Donald Edward Keyhoe was born on June 20, 1897, in Ottumwa, Iowa, and attended the U.S. Naval Academy. Keyhoe graduated in 1920 and was commissioned in the U.S. Marine Corps. He learned to fly airplanes and balloons but was injured in a plane crash in Guam in 1922. During his convalescence, he took up writing as a hobby. It's for his writing that he is known today.

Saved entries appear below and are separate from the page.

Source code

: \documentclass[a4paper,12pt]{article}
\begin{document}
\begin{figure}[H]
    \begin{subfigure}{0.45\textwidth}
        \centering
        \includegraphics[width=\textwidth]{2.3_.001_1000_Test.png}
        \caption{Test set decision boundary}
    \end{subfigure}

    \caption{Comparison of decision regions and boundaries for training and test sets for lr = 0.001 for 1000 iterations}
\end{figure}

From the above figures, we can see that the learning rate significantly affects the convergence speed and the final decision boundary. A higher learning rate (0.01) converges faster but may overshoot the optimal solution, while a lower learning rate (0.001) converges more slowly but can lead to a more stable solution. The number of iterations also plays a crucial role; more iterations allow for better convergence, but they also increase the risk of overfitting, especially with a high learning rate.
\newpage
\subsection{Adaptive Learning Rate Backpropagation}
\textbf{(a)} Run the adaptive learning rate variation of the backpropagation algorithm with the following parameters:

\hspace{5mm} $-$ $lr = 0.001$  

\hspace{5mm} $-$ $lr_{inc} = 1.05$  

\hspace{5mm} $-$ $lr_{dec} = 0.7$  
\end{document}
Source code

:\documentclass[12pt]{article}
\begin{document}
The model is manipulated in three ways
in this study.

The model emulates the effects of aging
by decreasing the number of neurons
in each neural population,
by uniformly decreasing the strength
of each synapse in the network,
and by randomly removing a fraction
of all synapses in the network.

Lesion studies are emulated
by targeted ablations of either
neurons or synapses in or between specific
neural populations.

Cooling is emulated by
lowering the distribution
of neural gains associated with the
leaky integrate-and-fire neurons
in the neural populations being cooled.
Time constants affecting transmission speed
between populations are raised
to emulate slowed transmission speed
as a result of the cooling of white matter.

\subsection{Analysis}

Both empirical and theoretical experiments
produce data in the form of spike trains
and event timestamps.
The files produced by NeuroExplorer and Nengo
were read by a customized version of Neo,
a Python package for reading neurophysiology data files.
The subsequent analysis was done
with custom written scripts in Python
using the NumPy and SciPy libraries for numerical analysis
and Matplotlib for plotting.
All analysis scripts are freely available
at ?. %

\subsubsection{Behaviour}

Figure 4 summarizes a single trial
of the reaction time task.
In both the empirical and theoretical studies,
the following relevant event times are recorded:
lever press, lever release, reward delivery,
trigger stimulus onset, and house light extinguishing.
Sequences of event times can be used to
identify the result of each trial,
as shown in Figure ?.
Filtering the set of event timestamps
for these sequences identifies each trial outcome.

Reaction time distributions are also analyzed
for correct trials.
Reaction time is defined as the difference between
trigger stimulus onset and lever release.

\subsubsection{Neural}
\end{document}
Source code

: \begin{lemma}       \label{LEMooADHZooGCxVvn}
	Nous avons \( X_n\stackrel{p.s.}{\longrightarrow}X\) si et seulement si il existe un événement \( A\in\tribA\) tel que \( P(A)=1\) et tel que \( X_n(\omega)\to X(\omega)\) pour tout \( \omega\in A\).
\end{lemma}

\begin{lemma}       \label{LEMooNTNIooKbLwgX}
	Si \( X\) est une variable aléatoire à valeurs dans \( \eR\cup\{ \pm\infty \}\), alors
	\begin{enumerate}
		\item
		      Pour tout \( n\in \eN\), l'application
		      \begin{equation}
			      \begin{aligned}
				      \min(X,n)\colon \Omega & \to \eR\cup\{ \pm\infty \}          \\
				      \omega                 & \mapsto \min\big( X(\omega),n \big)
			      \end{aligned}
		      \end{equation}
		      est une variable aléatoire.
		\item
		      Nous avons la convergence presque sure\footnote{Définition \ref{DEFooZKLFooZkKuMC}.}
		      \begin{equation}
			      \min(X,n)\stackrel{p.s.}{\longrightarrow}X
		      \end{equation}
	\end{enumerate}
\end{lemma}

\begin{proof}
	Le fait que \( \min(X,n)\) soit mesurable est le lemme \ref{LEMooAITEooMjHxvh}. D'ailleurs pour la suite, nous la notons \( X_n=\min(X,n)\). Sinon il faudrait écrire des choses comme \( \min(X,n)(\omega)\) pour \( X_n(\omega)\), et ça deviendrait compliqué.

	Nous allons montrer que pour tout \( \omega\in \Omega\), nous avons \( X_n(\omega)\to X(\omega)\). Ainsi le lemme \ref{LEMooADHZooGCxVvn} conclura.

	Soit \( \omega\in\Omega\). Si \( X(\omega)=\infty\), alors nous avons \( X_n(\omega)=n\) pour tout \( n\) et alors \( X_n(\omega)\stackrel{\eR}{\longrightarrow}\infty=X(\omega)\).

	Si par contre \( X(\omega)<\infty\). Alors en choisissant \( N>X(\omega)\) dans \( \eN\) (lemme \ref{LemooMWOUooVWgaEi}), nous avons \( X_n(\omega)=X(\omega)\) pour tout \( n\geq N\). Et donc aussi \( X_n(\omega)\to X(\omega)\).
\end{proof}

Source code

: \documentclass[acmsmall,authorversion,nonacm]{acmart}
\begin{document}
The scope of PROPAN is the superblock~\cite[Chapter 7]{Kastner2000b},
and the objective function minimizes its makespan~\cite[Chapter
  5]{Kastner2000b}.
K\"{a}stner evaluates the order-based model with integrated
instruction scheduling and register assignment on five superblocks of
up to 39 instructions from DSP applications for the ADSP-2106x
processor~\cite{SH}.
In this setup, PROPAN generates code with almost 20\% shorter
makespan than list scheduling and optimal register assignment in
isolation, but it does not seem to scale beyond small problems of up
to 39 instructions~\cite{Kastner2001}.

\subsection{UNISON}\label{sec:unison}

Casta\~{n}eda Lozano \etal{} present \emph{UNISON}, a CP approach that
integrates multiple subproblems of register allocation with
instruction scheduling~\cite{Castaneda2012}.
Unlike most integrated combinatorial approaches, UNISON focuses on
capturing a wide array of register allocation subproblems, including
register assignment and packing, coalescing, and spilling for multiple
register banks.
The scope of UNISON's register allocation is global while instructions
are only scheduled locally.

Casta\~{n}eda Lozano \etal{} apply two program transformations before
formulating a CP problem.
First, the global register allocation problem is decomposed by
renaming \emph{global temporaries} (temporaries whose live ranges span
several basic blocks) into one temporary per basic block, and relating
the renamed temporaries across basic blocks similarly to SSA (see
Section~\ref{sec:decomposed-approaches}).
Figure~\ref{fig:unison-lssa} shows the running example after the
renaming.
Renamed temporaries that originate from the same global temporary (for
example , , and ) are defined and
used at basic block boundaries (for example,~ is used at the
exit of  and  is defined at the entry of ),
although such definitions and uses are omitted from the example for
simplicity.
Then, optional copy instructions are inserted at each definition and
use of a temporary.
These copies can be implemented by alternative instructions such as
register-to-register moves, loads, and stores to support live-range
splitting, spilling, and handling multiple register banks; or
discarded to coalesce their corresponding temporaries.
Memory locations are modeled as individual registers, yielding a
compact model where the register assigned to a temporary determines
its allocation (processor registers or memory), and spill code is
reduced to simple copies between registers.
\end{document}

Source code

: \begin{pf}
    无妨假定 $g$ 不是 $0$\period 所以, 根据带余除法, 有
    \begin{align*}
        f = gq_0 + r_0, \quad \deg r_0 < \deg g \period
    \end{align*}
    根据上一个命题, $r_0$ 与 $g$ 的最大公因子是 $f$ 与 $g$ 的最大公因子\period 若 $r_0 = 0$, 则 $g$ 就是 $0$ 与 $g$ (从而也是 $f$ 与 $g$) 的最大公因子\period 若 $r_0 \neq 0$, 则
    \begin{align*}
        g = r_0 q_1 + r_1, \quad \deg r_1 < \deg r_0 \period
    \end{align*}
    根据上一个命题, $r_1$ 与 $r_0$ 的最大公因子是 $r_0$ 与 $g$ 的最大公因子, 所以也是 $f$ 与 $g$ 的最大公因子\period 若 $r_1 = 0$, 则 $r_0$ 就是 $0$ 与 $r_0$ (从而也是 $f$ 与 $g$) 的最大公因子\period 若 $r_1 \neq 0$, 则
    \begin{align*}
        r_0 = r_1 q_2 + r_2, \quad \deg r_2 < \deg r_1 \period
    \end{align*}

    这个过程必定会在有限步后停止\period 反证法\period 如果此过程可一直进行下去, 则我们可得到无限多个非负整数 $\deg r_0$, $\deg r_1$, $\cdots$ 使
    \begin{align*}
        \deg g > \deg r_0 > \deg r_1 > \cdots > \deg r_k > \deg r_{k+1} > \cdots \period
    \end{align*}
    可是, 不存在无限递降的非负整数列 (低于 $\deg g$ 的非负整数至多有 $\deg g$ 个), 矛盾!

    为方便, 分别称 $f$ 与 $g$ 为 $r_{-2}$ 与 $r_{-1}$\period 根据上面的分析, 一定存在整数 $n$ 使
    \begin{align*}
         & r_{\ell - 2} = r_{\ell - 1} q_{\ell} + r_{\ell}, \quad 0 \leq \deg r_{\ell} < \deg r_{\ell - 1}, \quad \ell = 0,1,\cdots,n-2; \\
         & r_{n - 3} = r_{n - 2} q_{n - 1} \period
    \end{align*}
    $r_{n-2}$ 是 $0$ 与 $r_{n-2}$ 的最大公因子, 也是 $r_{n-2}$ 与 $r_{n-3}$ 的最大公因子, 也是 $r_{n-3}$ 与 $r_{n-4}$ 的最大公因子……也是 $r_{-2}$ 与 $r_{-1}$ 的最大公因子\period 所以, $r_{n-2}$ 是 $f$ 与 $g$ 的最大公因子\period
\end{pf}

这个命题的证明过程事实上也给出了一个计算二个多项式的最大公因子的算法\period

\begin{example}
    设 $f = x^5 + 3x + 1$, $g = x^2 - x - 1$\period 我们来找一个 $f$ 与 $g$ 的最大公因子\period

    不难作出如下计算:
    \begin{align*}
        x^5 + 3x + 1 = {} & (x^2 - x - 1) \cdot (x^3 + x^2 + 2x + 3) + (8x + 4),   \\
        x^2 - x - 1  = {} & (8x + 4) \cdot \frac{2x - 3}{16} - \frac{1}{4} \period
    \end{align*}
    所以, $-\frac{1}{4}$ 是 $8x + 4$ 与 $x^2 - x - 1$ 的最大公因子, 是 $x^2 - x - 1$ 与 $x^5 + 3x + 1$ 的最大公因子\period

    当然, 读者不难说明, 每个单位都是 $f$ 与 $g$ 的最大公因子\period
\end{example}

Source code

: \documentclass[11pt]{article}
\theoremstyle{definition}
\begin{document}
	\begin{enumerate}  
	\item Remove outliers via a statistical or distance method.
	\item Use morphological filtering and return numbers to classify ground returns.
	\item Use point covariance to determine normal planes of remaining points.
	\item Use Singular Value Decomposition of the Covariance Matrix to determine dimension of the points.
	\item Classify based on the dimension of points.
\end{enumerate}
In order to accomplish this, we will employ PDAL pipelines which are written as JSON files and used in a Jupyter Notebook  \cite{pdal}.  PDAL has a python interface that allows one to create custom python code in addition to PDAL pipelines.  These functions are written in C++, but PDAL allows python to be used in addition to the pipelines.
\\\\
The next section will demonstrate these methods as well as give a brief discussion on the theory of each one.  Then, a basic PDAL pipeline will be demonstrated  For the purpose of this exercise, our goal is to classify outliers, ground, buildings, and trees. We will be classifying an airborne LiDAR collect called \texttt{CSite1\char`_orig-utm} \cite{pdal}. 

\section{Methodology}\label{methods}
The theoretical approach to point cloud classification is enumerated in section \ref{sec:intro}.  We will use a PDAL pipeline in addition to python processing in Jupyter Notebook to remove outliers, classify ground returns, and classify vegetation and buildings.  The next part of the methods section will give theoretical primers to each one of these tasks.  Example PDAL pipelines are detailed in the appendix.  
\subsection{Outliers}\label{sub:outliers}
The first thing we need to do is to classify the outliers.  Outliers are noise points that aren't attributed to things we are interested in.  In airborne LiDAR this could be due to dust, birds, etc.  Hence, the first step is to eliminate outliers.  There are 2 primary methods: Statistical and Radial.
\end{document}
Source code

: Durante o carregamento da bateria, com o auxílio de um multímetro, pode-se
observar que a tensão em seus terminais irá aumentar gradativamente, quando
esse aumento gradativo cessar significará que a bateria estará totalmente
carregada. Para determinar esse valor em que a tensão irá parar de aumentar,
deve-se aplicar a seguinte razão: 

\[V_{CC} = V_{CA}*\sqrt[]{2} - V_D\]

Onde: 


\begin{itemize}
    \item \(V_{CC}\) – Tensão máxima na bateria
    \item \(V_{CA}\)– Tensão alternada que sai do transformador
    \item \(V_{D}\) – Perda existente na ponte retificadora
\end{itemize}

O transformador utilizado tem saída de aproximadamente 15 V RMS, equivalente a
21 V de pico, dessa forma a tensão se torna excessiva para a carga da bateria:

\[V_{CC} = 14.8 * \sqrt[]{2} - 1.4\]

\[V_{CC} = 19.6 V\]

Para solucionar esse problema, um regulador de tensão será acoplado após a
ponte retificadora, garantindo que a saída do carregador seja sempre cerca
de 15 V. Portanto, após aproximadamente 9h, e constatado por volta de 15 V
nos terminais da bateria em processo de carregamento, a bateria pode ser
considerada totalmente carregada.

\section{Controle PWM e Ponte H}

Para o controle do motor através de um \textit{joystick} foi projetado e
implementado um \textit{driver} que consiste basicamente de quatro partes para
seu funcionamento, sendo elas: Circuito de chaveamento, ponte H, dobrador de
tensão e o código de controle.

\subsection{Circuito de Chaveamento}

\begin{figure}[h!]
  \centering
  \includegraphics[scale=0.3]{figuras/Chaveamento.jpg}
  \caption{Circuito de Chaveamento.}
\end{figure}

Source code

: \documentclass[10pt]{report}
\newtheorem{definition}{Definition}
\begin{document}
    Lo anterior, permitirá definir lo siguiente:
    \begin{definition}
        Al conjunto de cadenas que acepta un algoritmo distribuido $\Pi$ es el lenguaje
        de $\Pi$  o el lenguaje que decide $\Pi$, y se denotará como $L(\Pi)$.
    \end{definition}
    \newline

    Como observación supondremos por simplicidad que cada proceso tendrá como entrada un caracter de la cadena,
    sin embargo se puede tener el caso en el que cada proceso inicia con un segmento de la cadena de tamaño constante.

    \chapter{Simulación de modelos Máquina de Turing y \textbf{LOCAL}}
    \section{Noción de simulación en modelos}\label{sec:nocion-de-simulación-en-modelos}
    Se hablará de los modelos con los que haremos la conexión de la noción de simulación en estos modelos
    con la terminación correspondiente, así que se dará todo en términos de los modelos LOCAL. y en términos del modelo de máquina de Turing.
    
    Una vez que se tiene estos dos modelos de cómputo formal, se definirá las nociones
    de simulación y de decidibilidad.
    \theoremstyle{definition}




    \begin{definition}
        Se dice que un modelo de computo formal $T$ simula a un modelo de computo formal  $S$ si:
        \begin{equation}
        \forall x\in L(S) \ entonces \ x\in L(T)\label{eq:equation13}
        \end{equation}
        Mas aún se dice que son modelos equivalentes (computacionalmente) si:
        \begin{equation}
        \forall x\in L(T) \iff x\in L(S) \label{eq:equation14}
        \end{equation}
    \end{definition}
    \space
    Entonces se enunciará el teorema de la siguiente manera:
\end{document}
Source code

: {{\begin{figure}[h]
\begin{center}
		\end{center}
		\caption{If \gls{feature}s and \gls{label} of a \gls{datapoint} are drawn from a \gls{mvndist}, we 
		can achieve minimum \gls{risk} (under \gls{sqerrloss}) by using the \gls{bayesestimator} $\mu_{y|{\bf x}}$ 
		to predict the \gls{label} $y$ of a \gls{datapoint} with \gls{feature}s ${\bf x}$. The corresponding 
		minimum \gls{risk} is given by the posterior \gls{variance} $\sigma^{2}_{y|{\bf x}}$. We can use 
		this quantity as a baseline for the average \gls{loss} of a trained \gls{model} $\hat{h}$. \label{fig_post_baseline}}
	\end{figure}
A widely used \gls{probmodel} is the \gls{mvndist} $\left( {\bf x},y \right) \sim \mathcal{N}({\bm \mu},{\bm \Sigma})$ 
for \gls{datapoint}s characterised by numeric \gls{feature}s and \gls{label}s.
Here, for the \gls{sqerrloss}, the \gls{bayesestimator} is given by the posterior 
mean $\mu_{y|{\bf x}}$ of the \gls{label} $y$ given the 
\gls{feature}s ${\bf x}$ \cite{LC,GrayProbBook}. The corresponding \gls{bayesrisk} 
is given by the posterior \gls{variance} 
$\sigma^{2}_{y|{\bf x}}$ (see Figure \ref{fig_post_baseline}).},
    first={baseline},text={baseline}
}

Keyhoe's injury forced him to leave the military in 1923, whereupon he went to work for the National Geodetic Survey and the U.S. Department of Commerce. He kept his hand in aviation, though, by managing a national tour by Charles Lindbergh. He later served stateside in the U.S. military and afterwards test flew airplanes. Keyhoe's first book was Flying With Lindbergh (1928). He also wrote for pulp magazines, including Weird Tales, Dr. Yen Sin, and Flying Aces, for which he created two fictional aviators with super powers, Captain Philip Strange and flying ace Richard Knight. Keyhoe's other magazine clients included The American MagazineCosmopolitanThe Nation, Reader's DigestThe Saturday Evening Post, and True. Keyhoe returned to active duty during World War II and retired as a major.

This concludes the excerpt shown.